Monday, December 15, 2008

Trolling the ancient Yuletide carols

So, while dancing at a soirée and singing "All I want for Christmas is you", a brilliant(ly absurd) idea occurred to me. Caroling. In the residences. If I am doomed to miss the traditional Lexington caroling with the Page family, the least I can do to ease my sorrow is bully some friends into humiliating themselves with me by performing English carols for various unsuspecting French students. Luckily for me, Jacquie, my fellow lectrice, was more than equal to this challenge, as was Zara, who also brought her poor visiting sister. We bribed, guilt-tripped and begged some others into coming along for various amounts of time, and went from module to module. I had made up some lyric sheets with a bunch of typical carols, and printed out copies for everyone we could entice, plus some extras. Call me an optimist.

We started with building A, bottom to top, mostly where we knew people, but also anywhere that was next door to a bell we were already ringing, and suddenly it seemed we were caroling almost all the modules, all the way to building E. We sang a song at each one, followed by the "we wish you a merry christmas and a happy new year" refrain. To one guy who said he had just turned 21, we sang happy birthday.

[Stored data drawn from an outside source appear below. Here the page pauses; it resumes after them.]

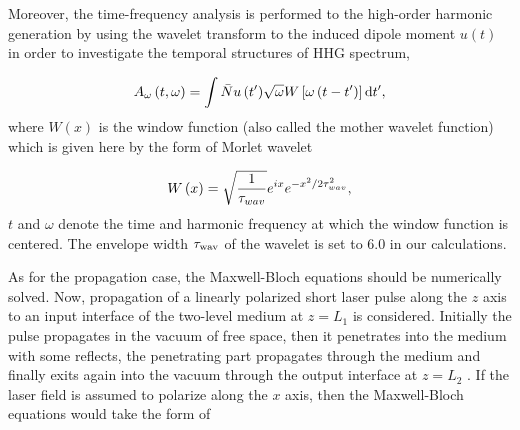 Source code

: \documentclass[10pt,letterpaper]{article}
\begin{document}
Moreover, the time-frequency analysis is performed to the high-order harmonic generation by using the wavelet transform to the induced dipole moment ${u}\left( t \right)$ in order to investigate the temporal structures of HHG spectrum,

\begin{equation}
{A_\omega }\left( {t,\omega } \right) = \int {\bar{N}{u}\left( {t'} \right)} \sqrt \omega  {W}\left[ {\omega \left( {t - t'} \right)} \right]{\rm{d}}t',
\label{eq8}
\end{equation}
where  $ {W}(x) $ is the window function (also called the mother wavelet function) which is given here by the form of Morlet wavelet \cite{CuiNi2010NJP-wavelet,MyOE2013,MyOE2015,TongXiaoMin2000PRA-Wavelet}

\begin{equation}
{{W}}\left( x \right) = \sqrt {\frac{{\rm{1}}}{{{\tau _{wav}}}}} {e^{ix}}{e^{ - {x^2}/2\tau _{wav}^2}},
\label{eq9}
\end{equation}
$ t $ and $ \omega $ denote the time and harmonic frequency at which the window function is centered. The envelope width $ \tau_{\rm{wav}} $ of the wavelet is set to 6.0 in our calculations.

As for the propagation case, the Maxwell-Bloch equations should be numerically solved. Now, propagation of a linearly polarized short laser pulse along the $ z $ axis to an input interface of the two-level medium at $ z=L_{1} $ is considered. Initially the pulse propagates in the vacuum of free space, then it penetrates into the medium with some reflects, the penetrating part propagates through the medium and finally exits again into the vacuum through the output interface at $ z=L_{2} $ \cite{Kalosha-Two-Level-PRL-1999}. If the laser field is assumed to polarize along  the $ x $ axis, then the Maxwell-Bloch equations would take the form of
\end{document}
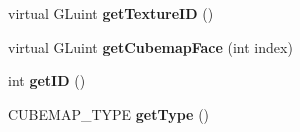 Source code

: \begin{DoxyCompactItemize}
\item 
virtual G\+Luint {\bfseries get\+Texture\+ID} ()\hypertarget{class_cube_map_ae53c8617abedefbac800926e0e1996bc}{}\label{class_cube_map_ae53c8617abedefbac800926e0e1996bc}

\item 
virtual G\+Luint {\bfseries get\+Cubemap\+Face} (int index)\hypertarget{class_cube_map_a33de9d0608fa3b665723a83b6772ac76}{}\label{class_cube_map_a33de9d0608fa3b665723a83b6772ac76}

\item 
int {\bfseries get\+ID} ()\hypertarget{class_cube_map_a656ddc444646dc9a7382eb0a4c98a975}{}\label{class_cube_map_a656ddc444646dc9a7382eb0a4c98a975}

\item 
C\+U\+B\+E\+M\+A\+P\+\_\+\+T\+Y\+PE {\bfseries get\+Type} ()\hypertarget{class_cube_map_a241521b1b98238e4a76897da86893765}{}\label{class_cube_map_a241521b1b98238e4a76897da86893765}

\end{DoxyCompactItemize}

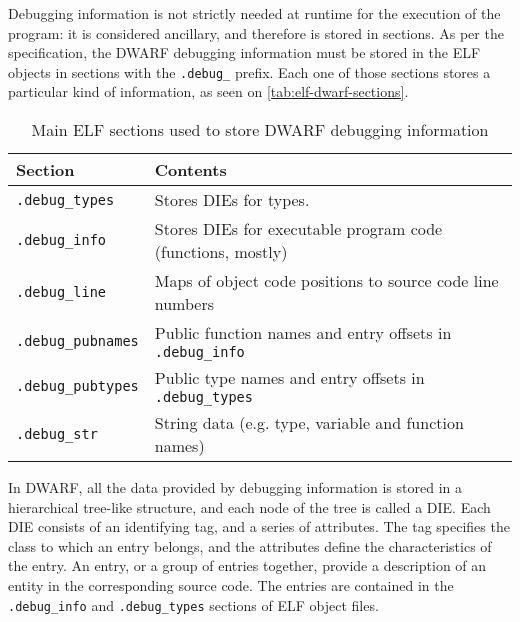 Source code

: Debugging information is not strictly needed at runtime for the execution of
the program: it is considered ancillary, and therefore is stored in sections.
As per the specification, the DWARF debugging information must be stored in
the ELF objects in sections with the \verb|.debug_| prefix. Each one of those
sections stores a particular kind of information, as seen on
\autoref{tab:elf-dwarf-sections}.

\begin{table}
  \centering\small
  \begin{tabular}{lp{}}
    \toprule
    Section & Contents \\
    \midrule
    \verb|.debug_types| & Stores DIEs for types. \\
    \verb|.debug_info| & Stores DIEs for executable program code (functions, mostly) \\
    \verb|.debug_line| & Maps of object code positions to source code line numbers \\
    \verb|.debug_pubnames| & Public function names and entry offsets in \verb|.debug_info| \\
    \verb|.debug_pubtypes| & Public type names and entry offsets in \verb|.debug_types| \\
    \verb|.debug_str| & String data (e.g. type, variable and function names) \\
    \bottomrule
  \end{tabular}
  \caption{Main ELF sections used to store DWARF debugging information}
  \label{tab:elf-dwarf-sections}
\end{table}


In \gls{DWARF}, all the data provided by debugging information is stored in
a hierarchical tree-like structure, and each node of the tree is called
a \gls{DIE}. Each DIE consists of an identifying tag, and a series of
attributes. The tag specifies the class to which an entry belongs, and the
attributes define the characteristics of the entry. An entry, or a group of
entries together, provide a description of an entity in the corresponding
source code. The entries are contained in the \verb|.debug_info| and
\verb|.debug_types| sections of ELF object files.


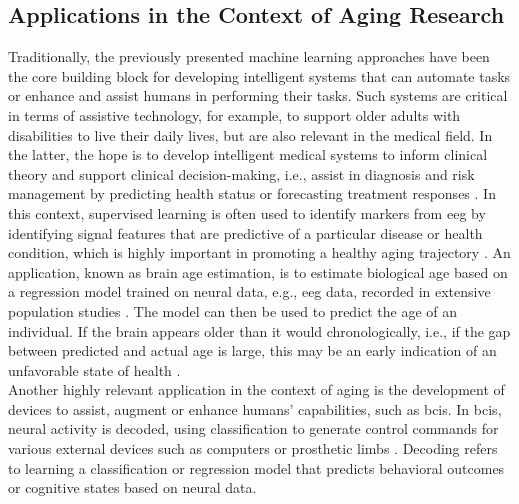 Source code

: \subsection{Applications in the Context of Aging Research}
\label{theory:ml:applications_aging}
Traditionally, the previously presented machine learning approaches have been the core building block for developing intelligent systems that can automate tasks or enhance and assist humans in performing their tasks. Such systems are critical in terms of assistive technology, for example, to support older adults with disabilities to live their daily lives, but are also relevant in the medical field. In the latter, the hope is to develop intelligent medical systems to inform clinical theory and support clinical decision-making, i.e., assist in diagnosis and risk management by predicting health status or forecasting treatment responses \cite{Woo2017}. In this context, supervised learning is often used to identify markers from \gls{eeg} by identifying signal features that are predictive of a particular disease or health condition, which is highly important in promoting a healthy aging trajectory \cite{Babiloni2021,Mei2021}. An application, known as brain age estimation, is to estimate biological age based on a regression model trained on neural data, e.g., \gls{eeg} data, recorded in extensive population studies \cite{Engemann2022}. The model can then be used to predict the age of an individual. If the brain appears older than it would chronologically, i.e., if the gap between predicted and actual age is large, this may be an early indication of an unfavorable state of health \cite{Gonneaud2021}.\\
Another highly relevant application in the context of aging is the development of devices to assist, augment or enhance humans' capabilities, such as \glspl{bci}. In \glspl{bci}, neural activity is decoded, using classification to generate control commands for various external devices such as computers or prosthetic limbs \cite{Saha2021, Anumanchipalli2019}. Decoding refers to learning a classification or regression model that predicts behavioral outcomes or cognitive states based on neural data. \\
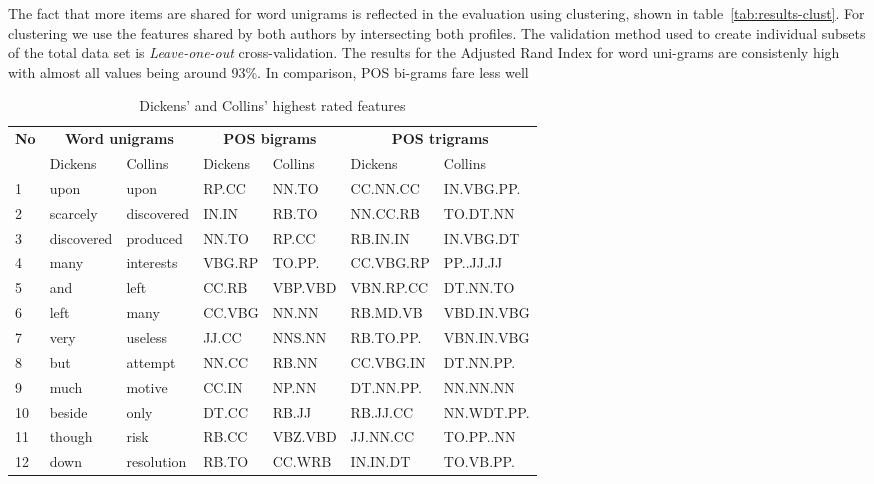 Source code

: \documentclass[a4paper,10pt,twoside,fleqn]{article}
\begin{document}
The fact that more items are shared for word unigrams is reflected in the evaluation using 
clustering, shown in table~\ref{tab:results-clust}.
For clustering we use the features shared by both authors by intersecting both profiles. 
The validation method used to create individual subsets of the total data set 
is \emph{Leave-one-out} cross-validation. 
The results for the Adjusted Rand Index for word uni-grams are consistenly high with 
almost all values being around 93\%. In comparison, POS bi-grams fare less well


\begin{table}[h!]
\small
\label{tab:results-features-dc}
\caption{Dickens' and Collins' highest rated features }
\begin{tabular}{lllllll}\toprule[1.2pt]
 \multicolumn{1}{c}{\textbf{No}} & \multicolumn{2}{c}{\textbf{Word unigrams}}&  
 \multicolumn{2}{c}{\textbf{POS bigrams}} & \multicolumn{2}{c}{\textbf{POS trigrams}}\\
 \cmidrule(r){1-1} 
 \cmidrule(r){2-3} 
\cmidrule(r){4-5} 
 \cmidrule(r){6-7}
    & Dickens	  &  Collins    & Dickens&  Collins& Dickens	  &  Collins   \\\midrule
1   &       upon  &       upon  &  RP.CC  &   NN.TO  &  CC.NN.CC   & IN.VBG.PP. \\
2   &   scarcely  & discovered  &  IN.IN  &   RB.TO  &  NN.CC.RB   &   TO.DT.NN  \\
3   & discovered  &   produced  &  NN.TO  &   RP.CC  &  RB.IN.IN   &  IN.VBG.DT \\
4   &       many  &  interests  & VBG.RP  &  TO.PP.  & CC.VBG.RP   &  PP..JJ.JJ \\
5   &        and  &       left  &  CC.RB  & VBP.VBD  & VBN.RP.CC   &   DT.NN.TO \\
6   &       left  &       many  & CC.VBG  &   NN.NN  &  RB.MD.VB   & VBD.IN.VBG \\
7   &       very  &    useless  &  JJ.CC  &  NNS.NN  & RB.TO.PP.   & VBN.IN.VBG \\
8   &        but  &    attempt  &  NN.CC  &   RB.NN  & CC.VBG.IN   &  DT.NN.PP. \\
9   &       much  &     motive  &  CC.IN  &   NP.NN  & DT.NN.PP.   &   NN.NN.NN \\
10  &     beside  &       only  &  DT.CC  &   RB.JJ  &  RB.JJ.CC   & NN.WDT.PP. \\
11  &     though  &       risk  &  RB.CC  & VBZ.VBD  &  JJ.NN.CC   &  TO.PP..NN \\
12  &       down  & resolution  &  RB.TO  &  CC.WRB  &  IN.IN.DT   &  TO.VB.PP. \\

\end{tabular}
\end{table}
\end{document}
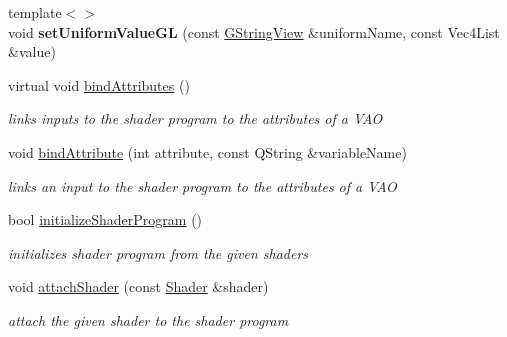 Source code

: \begin{Indent}
\begin{DoxyCompactItemize}
\item 
\mbox{\label{classrev_1_1_shader_program_ae6f8027a753d56658cacea49c066414d}} 
{\footnotesize template$<$$>$ }\\void {\bfseries set\+Uniform\+Value\+GL} (const \mbox{\hyperlink{classrev_1_1_g_string_view}{G\+String\+View}} \&uniform\+Name, const Vec4\+List \&value)
\item 
\mbox{\label{classrev_1_1_shader_program_a5f483b57db3e2a77290ecb4892c47ead}} 
virtual void \mbox{\hyperlink{classrev_1_1_shader_program_a5f483b57db3e2a77290ecb4892c47ead}{bind\+Attributes}} ()
\begin{DoxyCompactList}\small\item\em links inputs to the shader program to the attributes of a V\+AO \end{DoxyCompactList}\item 
\mbox{\label{classrev_1_1_shader_program_a3956d9621c0075306c3a139a2dca27ff}} 
void \mbox{\hyperlink{classrev_1_1_shader_program_a3956d9621c0075306c3a139a2dca27ff}{bind\+Attribute}} (int attribute, const Q\+String \&variable\+Name)
\begin{DoxyCompactList}\small\item\em links an input to the shader program to the attributes of a V\+AO \end{DoxyCompactList}\item 
\mbox{\label{classrev_1_1_shader_program_a398000adb24c89c164d8c3a66968f2f7}} 
bool \mbox{\hyperlink{classrev_1_1_shader_program_a398000adb24c89c164d8c3a66968f2f7}{initialize\+Shader\+Program}} ()
\begin{DoxyCompactList}\small\item\em initializes shader program from the given shaders \end{DoxyCompactList}\item 
\mbox{\label{classrev_1_1_shader_program_aa4653fe37071ac78790325b458108202}} 
void \mbox{\hyperlink{classrev_1_1_shader_program_aa4653fe37071ac78790325b458108202}{attach\+Shader}} (const \mbox{\hyperlink{classrev_1_1_shader}{Shader}} \&shader)
\begin{DoxyCompactList}\small\item\em attach the given shader to the shader program \end{DoxyCompactList}\item 

\end{DoxyCompactItemize}
\end{Indent}
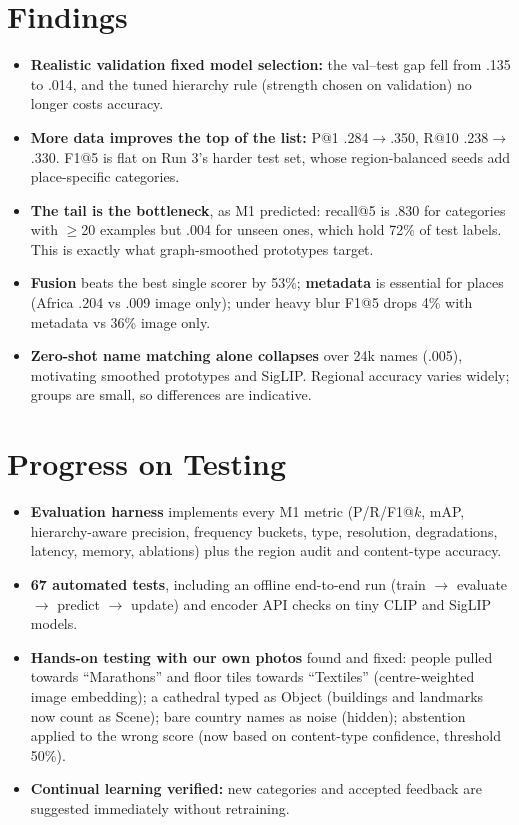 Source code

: \documentclass[10pt,twocolumn]{article}
\begin{document}
\section{Findings}
\begin{itemize}
\item \textbf{Realistic validation fixed model selection:} the val--test gap fell from .135 to .014, and the
tuned hierarchy rule (strength chosen on validation) no longer costs accuracy.
\item \textbf{More data improves the top of the list:} P@1 .284$\rightarrow$.350, R@10 .238$\rightarrow$.330.
F1@5 is flat on Run 3's harder test set, whose region-balanced seeds add place-specific categories.
\item \textbf{The tail is the bottleneck}, as M1 predicted: recall@5 is .830 for categories with $\geq$20
examples but .004 for unseen ones, which hold 72\% of test labels. This is exactly what graph-smoothed
prototypes target.
\item \textbf{Fusion} beats the best single scorer by 53\%; \textbf{metadata} is essential for places
(Africa .204 vs .009 image only); under heavy blur F1@5 drops 4\% with metadata vs 36\% image only.
\item \textbf{Zero-shot name matching alone collapses} over 24k names (.005), motivating smoothed prototypes and
SigLIP. Regional accuracy varies widely; groups are small, so differences are indicative.
\end{itemize}

\section{Progress on Testing}
\begin{itemize}
\item \textbf{Evaluation harness} implements every M1 metric (P/R/F1@$k$, mAP, hierarchy-aware precision,
frequency buckets, type, resolution, degradations, latency, memory, ablations) plus the region audit and
content-type accuracy.
\item \textbf{67 automated tests}, including an offline end-to-end run (train $\rightarrow$ evaluate
$\rightarrow$ predict $\rightarrow$ update) and encoder API checks on tiny CLIP and SigLIP models.
\item \textbf{Hands-on testing with our own photos} found and fixed: people pulled towards ``Marathons'' and
floor tiles towards ``Textiles'' (centre-weighted image embedding); a cathedral typed as Object (buildings and
landmarks now count as Scene); bare country names as noise (hidden); abstention applied to the wrong score
(now based on content-type confidence, threshold 50\%).
\item \textbf{Continual learning verified:} new categories and accepted feedback are suggested immediately
without retraining.
\end{itemize}
\end{document}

Reviews were decidedly mixed. Many clapped, many laughed, a couple peeked out and decided it must not be for them and closed the door again. One told us that her roommates were sleeping (it was 9:15), and we should be quiet. One guy offered to teach us the lyrics in French. Many thanked us and congratulated us on our beautiful singing (this may or may not have been slightly undeserved. Effort points?) But mostly, we got the confused face. Did we want money? (no) Did we want wine? (no) Did we want German truffles? (yes, definitely.) The looks on their faces asked why we would ever do such a thing, such a terrifically humiliating thing. The roommate of one of our friends told her this was one tradition she was very glad the French didn't have. We explained the tradition of caroling numerous times, with varying amounts of success.

In the beginning, we were six or seven, then slowly people begged off and went home. Eventually it was just Jacquie and me, but we were having too much fun to let it go that easily, so we perfomed a half dozen of duets and then headed to good old b34 for some Tisane de Noel which I got in Strasbourg. I had an absurd amount of fun, laughed harder than is polite, and generally enjoyed making a spectacle of myself in front of many acquaintances, friends and students. Love live the American traditions, and sharing them, however distorted they may become in translation, with the French.

Monday, December 8, 2008

Strasbourg etc.

So Lyon has this festival of lights, la Fête des Lumières, whereupon they illuminate much of their glorious architecture in technicolor, put little candles in the windows, and use the excuse to attract many tourists and sell mulled wine and crêpes on every streetcorner. There are many professionally designed light shows, and it is pretty cool, if somewhat of a mob scene. Half in honor of this, and half just to pay an old friend a visit, 7 members of Andrea's Italian childhood posse came to town Friday night via a rented minivan. You can imagine the craziness that ensued.
So this weekend, I also had the good fortune to weasel my way onto a trip to Strasbourg with the staff/teacher's association. Which meant that after a late night of enjoying the illuminated downtown with the Italians, I got up at 4 (after less than 2 hours of sleep) and stumbled to the meeting point for the bus. My fellow lectrice Adeline also came along, and it proved to be a glorious journey. We had a nice big tourbus, I slept much of the way there.
We were dropped off in Strasbourg, a lovely town in the Alsace region, which is known for its complicated history of alliance with France, then Germany, then France, etc. The architecture is charming, much more Germanic than French, with the exposed wood panels and cottage style dominating over the cement and stone of the typical French edifices. This town is also known for hosting the politicking of the European Union, as well as for its Christmas markets, which was what brought us there. They were indeed quite nice, I found some beautiful used books, and a few presents. We also enjoyed some café sitting (and thawing), as well as much wandering about the city and stopping in cute stores. Then we went on a tourboat along the canals (even navigating a lock, my first!), seeing the lights and buildings from a warm and watery angle. After, the group of us enseignants (teachers and staff) headed to a restaurant serving up the typical Alsatian fare - meal (if not the delicious Christmas beer) covered by the association. We had a great time and sat with some people I knew, one woman who joined my class to practice her English, and her partner, whom I had biked with. It was a wonderful meal, followed by the classic Alsatian Munster (I highly recommend it).
The next day, after the nothing special but damn was it cheap hotel, we went on a vineyard tour in a small village outside Strasbourg. The man explained that his land has been used for harvesting grapes since the 1300s, and had us taste approximately twenty wines of different ages, types of grapes, all from his vineyard. I liked his Gewurtraminers best, but they were a little out of my budget... After, we headed to the village of Riquewihr, for some more charming architecture, some lunch, and some more Christmas market. I bought some Hansi prints and smelly cheese for the roomies, and we were headed back home. A busy but fabulous Euroweekend!
Also, in two weeks, I will be stateside! Email (or call me after Dec 21), and I would love to see you all!